Tentação  ( parte XLVI )
 
( continuação do capítulo anterior )
 
Silveira mandou preparar a charrete para que ele pudesse levar Ana Luiza ao doutor Darci.
Antes, Ana Luiza tinha recondado  a Maria Rosa os cuidados que ela deveria ter com Manoel e Antonio João, e falou-lhe da possibilidade dela ter de ficar na casa dos pais para não ter de estender muito a viagem com ida e volta no mesmo dia.
Como a estrada estava muito esburacada, com sulcos de carros de bois e ressaltos, Silveira na maior parte da viagem foi obrigado a controlar o animal para que a charrete se deslocasse vagarosamente e assim  evitar solavancos que prejudicassem Ana Luiza. 
Quando chegaram ao consultório médico ainda tiveram que esperar durante muito tempo para serem atendidos. 
O médico, ao medir a pressão de Ana Luiza, se afastou e trouxe um comprimido para que ela tomasse, e depois, chamou Silveira à parte, e lhe falou da sua preocupação em relação à saúde de Ana Luiza, já que sua pressão estava descontrolada e naquele momento muito alta, e como ela estava grávida, poderia ser um complicador, capaz de desenvolver inclusive uma eclampsia.  Recomendou que ela não fizesse nenhum esforço e se possível nem voltasse para casa de charrete, melhor seria que ficasse na casa do pai. E assim foi feito.
 
Como Silveira estava demorando a voltar e já haviam se passado três dias, na Fazenda da Solidão criou-se uma expectativa em relação à saúde de Ana Luiza, que desde o dia do desmaio parecia estar abalada. Pulcena era quem mais se preocupava. Nessa temporada em que estiveram juntas, ela desenvolveu muita admiração por Ana Luiza, pela sua candura e ingenuidade, preparando junto com ela os doces, pães e bolos, tricotando ou fazendo rendas e bordados. No inverno, Ana Luiza fez, para dar de  presentes, blusas  de lã que ela tricotou,  para ela, Jurandir e Ubirajara. Aquelas pequenas demonstrações de consideração, fez com que Ana Luiza conquistasse a admiração de todos. O zelo e o carinho pelos filhos, completavam o quadro e fazia dela a patroa completa. Se não tinha o carisma da condessa, por outro lado, tratava aos escravos como se fossem parte integrante da família. 
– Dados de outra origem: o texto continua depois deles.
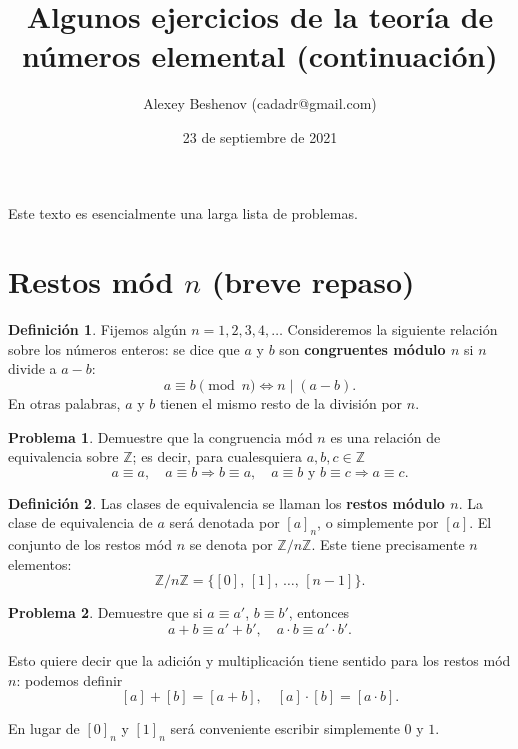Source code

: \documentclass{article}
\title{Algunos ejercicios de la teoría de números elemental (continuación)}
\author{Alexey Beshenov (cadadr@gmail.com)}
\date{23 de septiembre de 2021}
\newcommand{\ZZ}{\mathbb{Z}}
\theoremstyle{definition}
\newtheorem{problema}{Problema}[section]
\newtheorem*{definicion}{Definición}
\begin{document}
\maketitle


Este texto es esencialmente una larga lista de problemas.

\setcounter{section}{-1}
\section{Restos mód $n$ (breve repaso)}

\begin{definicion}
  Fijemos algún $n = 1,2,3,4,\ldots$ Consideremos la siguiente relación sobre
  los números enteros: se dice que $a$ y $b$ son \textbf{congruentes módulo $n$}
  si $n$ divide a $a-b$:
  $$a \equiv b \pmod{n} \iff n \mid (a-b).$$
  En otras palabras, $a$ y $b$ tienen el mismo resto de la división por $n$.
\end{definicion}

\begin{problema}
  Demuestre que la congruencia mód $n$ es una relación de equivalencia sobre
  $\ZZ$; es decir, para cualesquiera $a,b,c\in \ZZ$
  \[
    a\equiv a, \quad
    a\equiv b \Rightarrow b\equiv a, \quad
    a\equiv b \text{ y } b\equiv c \Rightarrow a\equiv c.
  \]
\end{problema}

\begin{definicion}
  Las clases de equivalencia se llaman los \textbf{restos módulo $n$}. La clase
  de equivalencia de $a$ será denotada por $[a]_n$, o simplemente por $[a]$.
  El conjunto de los restos mód $n$ se denota por $\ZZ/n\ZZ$. Este tiene
  precisamente $n$ elementos:
  $$\ZZ/n\ZZ = \{ [0], \, [1], \, \ldots, \, [n-1] \}.$$
\end{definicion}

\begin{problema}
  Demuestre que si $a \equiv a'$, $b \equiv b'$, entonces
  \[ a+b \equiv a'+b', \quad a\cdot b \equiv a'\cdot b'. \]

  Esto quiere decir que la adición y multiplicación tiene sentido para los
  restos mód $n$: podemos definir
  \[ [a] + [b] = [a+b], \quad [a]\cdot [b] = [a\cdot b]. \]
\end{problema}

En lugar de $[0]_n$ y $[1]_n$ será conveniente escribir simplemente $0$ y $1$.
\end{document}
Contava casos da sua infância para Pulcena, perguntava a ela como era na África, os costumes e o modo de pensar do povo. Só não admitia ouvir estórias dos feitiços e feiticeiros, dizia ser obra do Satanás.
 
 
Sinhá Moça apareceu chorosa e Jurandir abraçou-a para consolá-la.
- Sai pra lá, negrinho atrevido, eu sei resolver sozinha os meus problemas, não preciso que ninguém me abrace... Afaste-se, seu aproveitador.
- Eu só quis ajudar...
- Eu sei como é, viu que eu estava toda chorosa e já vem me agarrando...
Aquela era a Sinhá Moça que Jurandir conheceu desde o início, instigante, provocadora. E foi por isso, por essa qualidade que Jurandir sempre foi tocado. 
Eles se precisavam porque eram diferentes, foram os contrários que se atraíram, era o outro polo do ímã que ele encontrara nela  e que provocava essa força de atração...
Ele sorriu e sentou-se na sua pedra. 
- Conte-me o que houve Sinhá Moça.
- É que acabou de morrer o meu gatinho, disse com a voz embargada.
- Vou lhe dar um outro gatinho!
- Não quero outro gatinho...
- Um cachorrinho? Disse Jurandir sorrindo.
- Não...
- Um cachorrão? E olhou para si próprio, rindo.
Ela veio e se abraçou nele e quando ele tentou lhe dar um beijinho na face, ela o empurrou.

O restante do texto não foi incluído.